■ Task details ■
Search the entries for the word "load". Copy every line where it turns up.

■ Data in this exercise ■
***

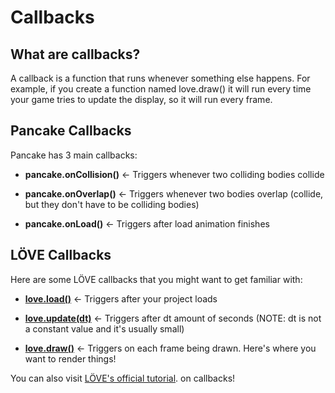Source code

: # Callbacks

## What are callbacks?

A callback is a function that runs whenever something else happens. For example, if you create a function named love.draw() it will run every time your game tries to update the display, so it will run every frame.

## Pancake Callbacks

Pancake has 3 main callbacks:

* **pancake.onCollision()** <- Triggers whenever two colliding bodies collide

* **pancake.onOverlap()** <- Triggers whenever two bodies overlap (collide, but they don't have to be colliding bodies)

* **pancake.onLoad()** <- Triggers after load animation finishes

## LÖVE Callbacks

Here are some LÖVE callbacks that you might want to get familiar with:

* **[love.load()](https://love2d.org/wiki/love.load)** <- Triggers after your project loads

* **[love.update(dt)](https://love2d.org/wiki/love.update)** <- Triggers after dt amount of seconds (NOTE: dt is not a constant value and it's usually small)

* **[love.draw()](https://love2d.org/wiki/love.draw)** <- Triggers on each frame being drawn. Here's where you want to render things!

You can also visit [LÖVE's official tutorial](https://love2d.org/wiki/Tutorial:Callback_Functions). on callbacks!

***

■ Result ■
* **pancake.onLoad()** <- Triggers after load animation finishes
* **[love.load()](https://love2d.org/wiki/love.load)** <- Triggers after your project loads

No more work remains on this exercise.